In the middle of the next February. Hubby rigged the kitty condo up with a cord attached to the door and drilled a hole in the window casing of the kitchen. I began to feed mom in there and after a few days of this, we snapped the door shut with a bang! Goldie was the most unhappy cat I have seen in my whole life. I wondered at that point, if I had done her any favor, she was in such distress. I realized that she was not just fat - but that she was pregnant. Unable to work with her at all, we developed a respectful, but distant relationship of food and warmth - all within the confines of the condo.
It was March 29th of this year, and I got a frantic call from home! Goldie was in labor and was delivering kittens! I left work and came home. In looking back at it, I wonder why I was so concerned she didn't know what to do! After all this was her 3rd litter that I knew of! By 7 PM that evening there were 5 more beautiful creatures residing in my home, and momma was purring and sleeping with her brood. My thoughts went back to her other litters born without human contact and attention and I cried because I marveled at her ability to do this alone.
After all of her babies were weaned and placed in loving homes, I contacted my friends at the SPCA. Hubby and I had a battle on our hands but Goldie was plucked from the condo and placed into a carrier.

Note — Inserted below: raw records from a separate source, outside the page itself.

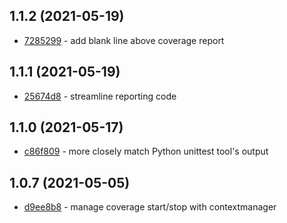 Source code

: ## 1.1.2 (2021-05-19)

- [7285299](https://github.com/craigahobbs/unittest-parallel/commit/7285299) - add blank line above coverage report

## 1.1.1 (2021-05-19)

- [25674d8](https://github.com/craigahobbs/unittest-parallel/commit/25674d8) - streamline reporting code

## 1.1.0 (2021-05-17)

- [c86f809](https://github.com/craigahobbs/unittest-parallel/commit/c86f809) - more closely match Python unittest tool's output

## 1.0.7 (2021-05-05)

- [d9ee8b8](https://github.com/craigahobbs/unittest-parallel/commit/d9ee8b8) - manage coverage start/stop with contextmanager
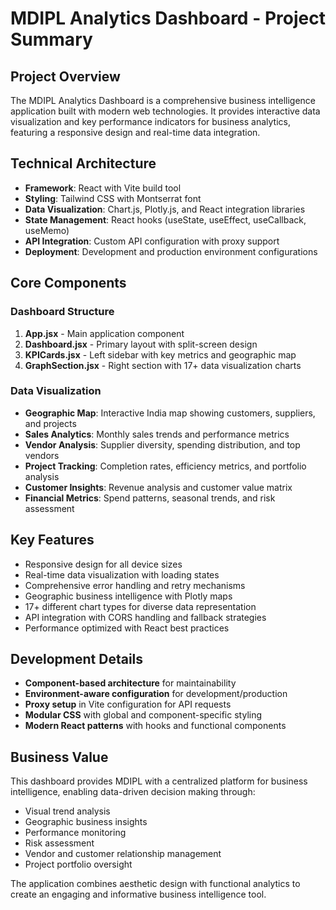 # MDIPL Analytics Dashboard - Project Summary

## Project Overview
The MDIPL Analytics Dashboard is a comprehensive business intelligence application built with modern web technologies. It provides interactive data visualization and key performance indicators for business analytics, featuring a responsive design and real-time data integration.

## Technical Architecture
- **Framework**: React with Vite build tool
- **Styling**: Tailwind CSS with Montserrat font
- **Data Visualization**: Chart.js, Plotly.js, and React integration libraries
- **State Management**: React hooks (useState, useEffect, useCallback, useMemo)
- **API Integration**: Custom API configuration with proxy support
- **Deployment**: Development and production environment configurations

## Core Components

### Dashboard Structure
1. **App.jsx** - Main application component
2. **Dashboard.jsx** - Primary layout with split-screen design
3. **KPICards.jsx** - Left sidebar with key metrics and geographic map
4. **GraphSection.jsx** - Right section with 17+ data visualization charts

### Data Visualization
- **Geographic Map**: Interactive India map showing customers, suppliers, and projects
- **Sales Analytics**: Monthly sales trends and performance metrics
- **Vendor Analysis**: Supplier diversity, spending distribution, and top vendors
- **Project Tracking**: Completion rates, efficiency metrics, and portfolio analysis
- **Customer Insights**: Revenue analysis and customer value matrix
- **Financial Metrics**: Spend patterns, seasonal trends, and risk assessment

## Key Features
- Responsive design for all device sizes
- Real-time data visualization with loading states
- Comprehensive error handling and retry mechanisms
- Geographic business intelligence with Plotly maps
- 17+ different chart types for diverse data representation
- API integration with CORS handling and fallback strategies
- Performance optimized with React best practices

## Development Details
- **Component-based architecture** for maintainability
- **Environment-aware configuration** for development/production
- **Proxy setup** in Vite configuration for API requests
- **Modular CSS** with global and component-specific styling
- **Modern React patterns** with hooks and functional components

## Business Value
This dashboard provides MDIPL with a centralized platform for business intelligence, enabling data-driven decision making through:
- Visual trend analysis
- Geographic business insights
- Performance monitoring
- Risk assessment
- Vendor and customer relationship management
- Project portfolio oversight

The application combines aesthetic design with functional analytics to create an engaging and informative business intelligence tool. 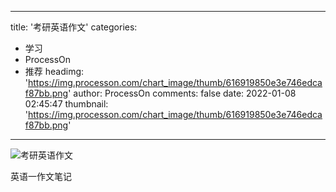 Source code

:
---
title: '考研英语作文'
categories: 
 - 学习
 - ProcessOn
 - 推荐
headimg: 'https://img.processon.com/chart_image/thumb/616919850e3e746edcaf87bb.png'
author: ProcessOn
comments: false
date: 2022-01-08 02:45:47
thumbnail: 'https://img.processon.com/chart_image/thumb/616919850e3e746edcaf87bb.png'
---

<div>   
<img class="thumb" alt="考研英语作文" src="https://img.processon.com/chart_image/thumb/616919850e3e746edcaf87bb.png" referrerpolicy="no-referrer">
<p>英语一作文笔记</p>  
</div>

All the weeks of ear scritches went down the drain at that point! Goldie was spayed and returned home the next afternoon. She spent 3 more days in the comfort of her condo, and then I left the door open . She laid in there for about 6 hours looking around and wondering what to do. Goldie crept out of that condo, and has not looked back. She spends her days as she likes - with two of her children, Ripley and Smudge.
Goldie actually let me pet her the other night behind the ears. It was for only aobut 10 seconds, but it seemed a lifetime to me.
This feral friend has taught me much about life. She reminds me how to be independant, but to accept a kind hand. She has reminded me that our children are the most important things to care about. And most of all, she has reminded me that love has no conditions, or rules.
Thank you Goldie for coming into our lives. We have now come full circle.